My family has a nice old-fashioned graveyard going back about 100 years—but I expect it will be plowed under for condos eventually, so I am planning to be cremated and scattered in a nice pond I know of.

“The stone used for headstones in UK cemetries tends to disintegrate anyway in the British weather. The epitaphs on older gravestones are therefore often illegible. This may seem a bit pointless, but that’s the way it is. The assumption is probably that such headstones will be removed prior to the reuse of the plots.”

I reckon it’s because of air quality; acid rain, the coal burning, and so on. Also, a lot may be due to the type of stone used. If it’s porous and water gets into cracks and such, the stones will break up. I suppose the stone used in the UK graves is/was similar to that used in colonial and early America. If you go to to places like Williamsburg VA where the air is cleaner, you can find quite legible graves going back into the late 1600’s, whereas in the greater DC area, the legibility of graves from the 1700’s gets iffy. Also, marble (which I gather is quite sensitive to acid) if used on memorials gets tough to read right quickly, even from the mid or late 1800’s. I see a lot of what appears to be granite on new stones now.

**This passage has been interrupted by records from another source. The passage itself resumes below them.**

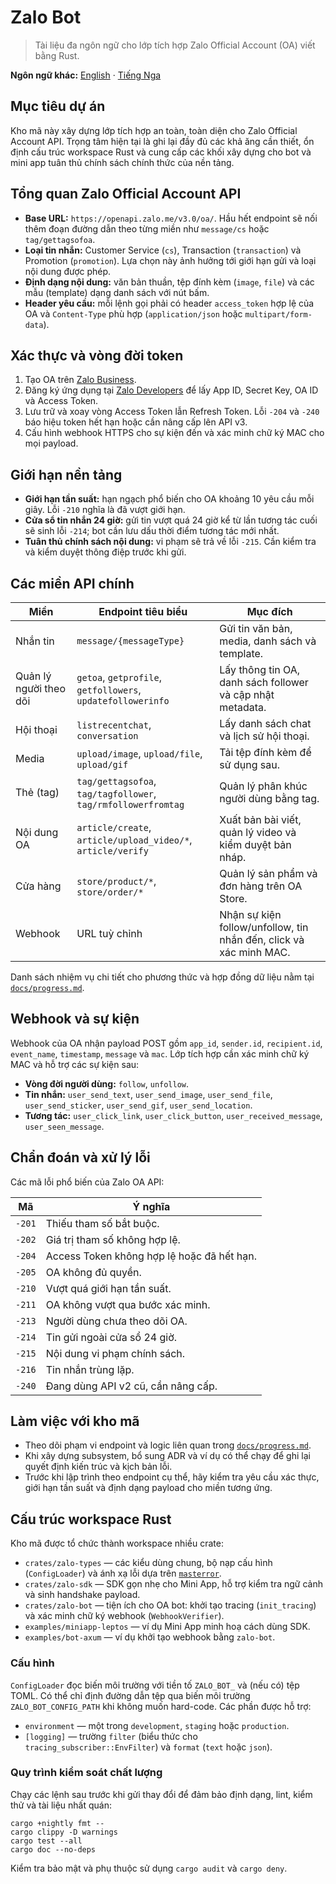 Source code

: # Zalo Bot

> Tài liệu đa ngôn ngữ cho lớp tích hợp Zalo Official Account (OA) viết bằng Rust.

**Ngôn ngữ khác:** [English](../README.md) · [Tiếng Nga](README.ru.md)

## Mục tiêu dự án

Kho mã này xây dựng lớp tích hợp an toàn, toàn diện cho Zalo Official Account API. Trọng tâm hiện tại là ghi lại đầy đủ các khả
ăng cần thiết, ổn định cấu trúc workspace Rust và cung cấp các khối xây dựng cho bot và mini app tuân thủ chính sách chính thức
của nền tảng.

## Tổng quan Zalo Official Account API

- **Base URL:** `https://openapi.zalo.me/v3.0/oa/`. Hầu hết endpoint sẽ nối thêm đoạn đường dẫn theo từng miền như `message/cs`
  hoặc `tag/gettagsofoa`.
- **Loại tin nhắn:** Customer Service (`cs`), Transaction (`transaction`) và Promotion (`promotion`). Lựa chọn này ảnh hưởng tới
  giới hạn gửi và loại nội dung được phép.
- **Định dạng nội dung:** văn bản thuần, tệp đính kèm (`image`, `file`) và các mẫu (template) dạng danh sách với nút bấm.
- **Header yêu cầu:** mỗi lệnh gọi phải có header `access_token` hợp lệ của OA và `Content-Type` phù hợp (`application/json`
  hoặc `multipart/form-data`).

## Xác thực và vòng đời token

1. Tạo OA trên [Zalo Business](https://business.zalo.me/).
2. Đăng ký ứng dụng tại [Zalo Developers](https://developers.zalo.me/) để lấy App ID, Secret Key, OA ID và Access Token.
3. Lưu trữ và xoay vòng Access Token lẫn Refresh Token. Lỗi `-204` và `-240` báo hiệu token hết hạn hoặc cần nâng cấp lên API v3.
4. Cấu hình webhook HTTPS cho sự kiện đến và xác minh chữ ký MAC cho mọi payload.

## Giới hạn nền tảng

- **Giới hạn tần suất:** hạn ngạch phổ biến cho OA khoảng 10 yêu cầu mỗi giây. Lỗi `-210` nghĩa là đã vượt giới hạn.
- **Cửa sổ tin nhắn 24 giờ:** gửi tin vượt quá 24 giờ kể từ lần tương tác cuối sẽ sinh lỗi `-214`; bot cần lưu dấu thời điểm tương tác mới nhất.
- **Tuân thủ chính sách nội dung:** vi phạm sẽ trả về lỗi `-215`. Cần kiểm tra và kiểm duyệt thông điệp trước khi gửi.

## Các miền API chính

| Miền | Endpoint tiêu biểu | Mục đích |
| --- | --- | --- |
| Nhắn tin | `message/{messageType}` | Gửi tin văn bản, media, danh sách và template. |
| Quản lý người theo dõi | `getoa`, `getprofile`, `getfollowers`, `updatefollowerinfo` | Lấy thông tin OA, danh sách follower và cập nhật metadata. |
| Hội thoại | `listrecentchat`, `conversation` | Lấy danh sách chat và lịch sử hội thoại. |
| Media | `upload/image`, `upload/file`, `upload/gif` | Tải tệp đính kèm để sử dụng sau. |
| Thẻ (tag) | `tag/gettagsofoa`, `tag/tagfollower`, `tag/rmfollowerfromtag` | Quản lý phân khúc người dùng bằng tag. |
| Nội dung OA | `article/create`, `article/upload_video/*`, `article/verify` | Xuất bản bài viết, quản lý video và kiểm duyệt bản nháp. |
| Cửa hàng | `store/product/*`, `store/order/*` | Quản lý sản phẩm và đơn hàng trên OA Store. |
| Webhook | URL tuỳ chỉnh | Nhận sự kiện follow/unfollow, tin nhắn đến, click và xác minh MAC. |

Danh sách nhiệm vụ chi tiết cho phương thức và hợp đồng dữ liệu nằm tại [`docs/progress.md`](progress.md).

## Webhook và sự kiện

Webhook của OA nhận payload POST gồm `app_id`, `sender.id`, `recipient.id`, `event_name`, `timestamp`, `message` và `mac`. Lớp
 tích hợp cần xác minh chữ ký MAC và hỗ trợ các sự kiện sau:

- **Vòng đời người dùng:** `follow`, `unfollow`.
- **Tin nhắn:** `user_send_text`, `user_send_image`, `user_send_file`, `user_send_sticker`, `user_send_gif`, `user_send_location`.
- **Tương tác:** `user_click_link`, `user_click_button`, `user_received_message`, `user_seen_message`.

## Chẩn đoán và xử lý lỗi

Các mã lỗi phổ biến của Zalo OA API:

| Mã | Ý nghĩa |
| --- | --- |
| `-201` | Thiếu tham số bắt buộc. |
| `-202` | Giá trị tham số không hợp lệ. |
| `-204` | Access Token không hợp lệ hoặc đã hết hạn. |
| `-205` | OA không đủ quyền. |
| `-210` | Vượt quá giới hạn tần suất. |
| `-211` | OA không vượt qua bước xác minh. |
| `-213` | Người dùng chưa theo dõi OA. |
| `-214` | Tin gửi ngoài cửa sổ 24 giờ. |
| `-215` | Nội dung vi phạm chính sách. |
| `-216` | Tin nhắn trùng lặp. |
| `-240` | Đang dùng API v2 cũ, cần nâng cấp. |

## Làm việc với kho mã

- Theo dõi phạm vi endpoint và logic liên quan trong [`docs/progress.md`](progress.md).
- Khi xây dựng subsystem, bổ sung ADR và ví dụ có thể chạy để ghi lại quyết định kiến trúc và kịch bản lỗi.
- Trước khi lập trình theo endpoint cụ thể, hãy kiểm tra yêu cầu xác thực, giới hạn tần suất và định dạng payload cho miền tương ứng.

## Cấu trúc workspace Rust

Kho mã được tổ chức thành workspace nhiều crate:

- `crates/zalo-types` — các kiểu dùng chung, bộ nạp cấu hình (`ConfigLoader`) và ánh xạ lỗi dựa trên [`masterror`](https://crates.io/crates/masterror).
- `crates/zalo-sdk` — SDK gọn nhẹ cho Mini App, hỗ trợ kiểm tra ngữ cảnh và sinh handshake payload.
- `crates/zalo-bot` — tiện ích cho OA bot: khởi tạo tracing (`init_tracing`) và xác minh chữ ký webhook (`WebhookVerifier`).
- `examples/miniapp-leptos` — ví dụ Mini App minh hoạ cách dùng SDK.
- `examples/bot-axum` — ví dụ khởi tạo webhook bằng `zalo-bot`.

### Cấu hình

`ConfigLoader` đọc biến môi trường với tiền tố `ZALO_BOT_` và (nếu có) tệp TOML. Có thể chỉ định đường dẫn tệp qua biến môi trường `ZALO_BOT_CONFIG_PATH` khi không muốn hard-code. Các phần được hỗ trợ:

- `environment` — một trong `development`, `staging` hoặc `production`.
- `[logging]` — trường `filter` (biểu thức cho `tracing_subscriber::EnvFilter`) và `format` (`text` hoặc `json`).

### Quy trình kiểm soát chất lượng

Chạy các lệnh sau trước khi gửi thay đổi để đảm bảo định dạng, lint, kiểm thử và tài liệu nhất quán:

```
cargo +nightly fmt --
cargo clippy -D warnings
cargo test --all
cargo doc --no-deps
```

Kiểm tra bảo mật và phụ thuộc sử dụng `cargo audit` và `cargo deny`.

But… what about the continental cemetaries that are all full of stones, almost touching on all sides?

FYI: A “grave” issue in MD is access to graves. It happens that churches and so on get abandonded, and the land goes to residental use. Occasionally this puts graves on private property. The new owners of the land are not required to grant access to or maintain the old graves.

In some cases (such as recently in Rockville MD) an older, untended graveyard was percieved as vacant lot (what I reckon you all in the UK call “waste ground”) and was used by as a dumpsite. The local civic pride orgnaization had to get volunteers to clean it up and do what they could to fix up the graves.

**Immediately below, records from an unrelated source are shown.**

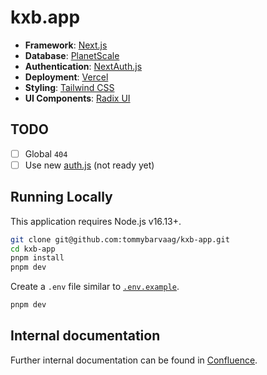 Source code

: # kxb.app

- **Framework**: [Next.js](https://nextjs.org/)
- **Database**: [PlanetScale](https://planetscale.com)
- **Authentication**: [NextAuth.js](https://next-auth.js.org)
- **Deployment**: [Vercel](https://vercel.com)
- **Styling**: [Tailwind CSS](https://tailwindcss.com)
- **UI Components**: [Radix UI](https://radix-ui.com)

## TODO

- [ ] Global `404`
- [ ] Use new [auth.js](https://authjs.dev) (not ready yet)

## Running Locally

This application requires Node.js v16.13+.

```bash
git clone git@github.com:tommybarvaag/kxb-app.git
cd kxb-app
pnpm install
pnpm dev
```

Create a `.env` file similar to [`.env.example`](https://github.com/tommybarvaag/kxb-app/blob/master/.env.example).

```bash
pnpm dev
```

## Internal documentation

Further internal documentation can be found in [Confluence](https://kxb.atlassian.net/wiki/x/AYCxGw).
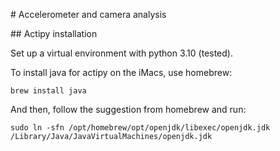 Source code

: 
# Accelerometer and camera analysis 


## Actipy installation

Set up a virtual environment with python 3.10 (tested).

To install java for actipy on the iMacs, use homebrew:
```shell
brew install java
```

And then, follow the suggestion from homebrew and run:
```shell
sudo ln -sfn /opt/homebrew/opt/openjdk/libexec/openjdk.jdk /Library/Java/JavaVirtualMachines/openjdk.jdk
```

A guy I know who does construction said once they were doing some digging for a road in N MD, and they came up with a scooper load of skulls and bones. Instead of Hannibal Lechter’s leftovers, they’d hit a long forgotten colonial era graveyard. I guess this happens a lot, especially in relatively crowded and long-populated England. I saw on TV where they were excavating the graveyard of a “hopsital” from the time of the Black Death. You couldn’t get infected by the plague from such an excavation, could you?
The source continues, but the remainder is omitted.